Activity >>
Your output should be the line with "[Confinement of Good and Evil.]" plus all following lines to the end of the records, exactly as written and nothing more.

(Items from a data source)
= = = = =

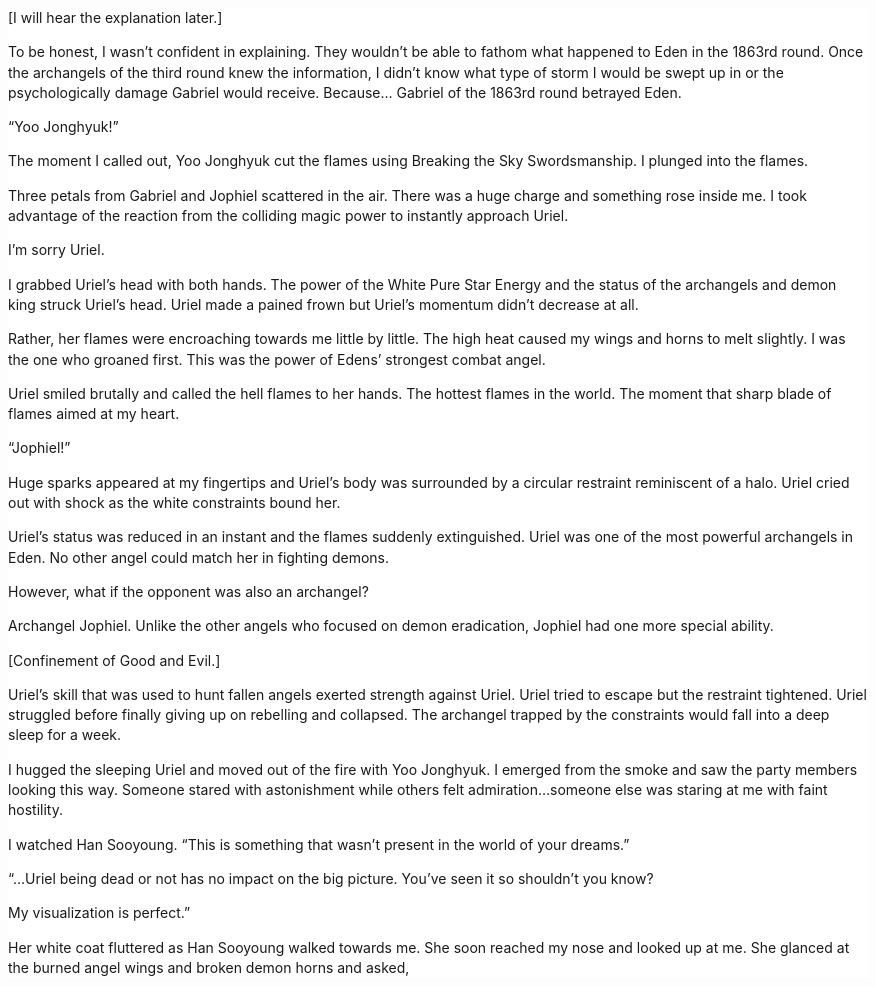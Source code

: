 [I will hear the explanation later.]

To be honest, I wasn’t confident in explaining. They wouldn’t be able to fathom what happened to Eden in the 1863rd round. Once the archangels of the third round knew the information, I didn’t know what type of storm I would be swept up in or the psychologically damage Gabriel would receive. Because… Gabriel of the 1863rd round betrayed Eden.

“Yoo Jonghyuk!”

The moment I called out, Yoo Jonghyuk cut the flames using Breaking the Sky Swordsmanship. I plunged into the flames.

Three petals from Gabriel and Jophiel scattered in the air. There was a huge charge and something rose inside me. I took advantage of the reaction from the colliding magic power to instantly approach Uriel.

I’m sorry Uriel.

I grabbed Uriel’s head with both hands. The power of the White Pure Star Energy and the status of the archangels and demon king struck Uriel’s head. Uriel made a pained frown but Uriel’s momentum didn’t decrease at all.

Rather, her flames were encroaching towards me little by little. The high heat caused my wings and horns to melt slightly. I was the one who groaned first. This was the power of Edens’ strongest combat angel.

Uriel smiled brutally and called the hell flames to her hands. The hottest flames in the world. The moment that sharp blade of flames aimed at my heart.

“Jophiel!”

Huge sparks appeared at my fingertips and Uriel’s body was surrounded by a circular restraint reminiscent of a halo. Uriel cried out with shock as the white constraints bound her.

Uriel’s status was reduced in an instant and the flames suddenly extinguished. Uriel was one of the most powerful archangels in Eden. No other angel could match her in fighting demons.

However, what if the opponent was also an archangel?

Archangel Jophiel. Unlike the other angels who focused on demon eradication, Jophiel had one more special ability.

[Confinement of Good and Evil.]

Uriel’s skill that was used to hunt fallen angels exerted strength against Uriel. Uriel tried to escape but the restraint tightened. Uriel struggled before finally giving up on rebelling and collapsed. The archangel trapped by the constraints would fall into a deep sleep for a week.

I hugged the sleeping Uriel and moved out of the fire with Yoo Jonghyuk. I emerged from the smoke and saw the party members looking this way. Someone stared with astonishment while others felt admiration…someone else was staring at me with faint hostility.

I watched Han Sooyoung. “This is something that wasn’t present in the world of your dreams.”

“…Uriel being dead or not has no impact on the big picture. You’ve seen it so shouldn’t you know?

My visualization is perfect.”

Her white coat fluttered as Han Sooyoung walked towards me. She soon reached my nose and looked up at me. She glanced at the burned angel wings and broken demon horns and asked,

= = = = =

Solution below >>
[Confinement of Good and Evil.]

Uriel’s skill that was used to hunt fallen angels exerted strength against Uriel. Uriel tried to escape but the restraint tightened. Uriel struggled before finally giving up on rebelling and collapsed. The archangel trapped by the constraints would fall into a deep sleep for a week.

I hugged the sleeping Uriel and moved out of the fire with Yoo Jonghyuk. I emerged from the smoke and saw the party members looking this way. Someone stared with astonishment while others felt admiration…someone else was staring at me with faint hostility.

I watched Han Sooyoung. “This is something that wasn’t present in the world of your dreams.”

“…Uriel being dead or not has no impact on the big picture. You’ve seen it so shouldn’t you know?

My visualization is perfect.”

Her white coat fluttered as Han Sooyoung walked towards me. She soon reached my nose and looked up at me. She glanced at the burned angel wings and broken demon horns and asked,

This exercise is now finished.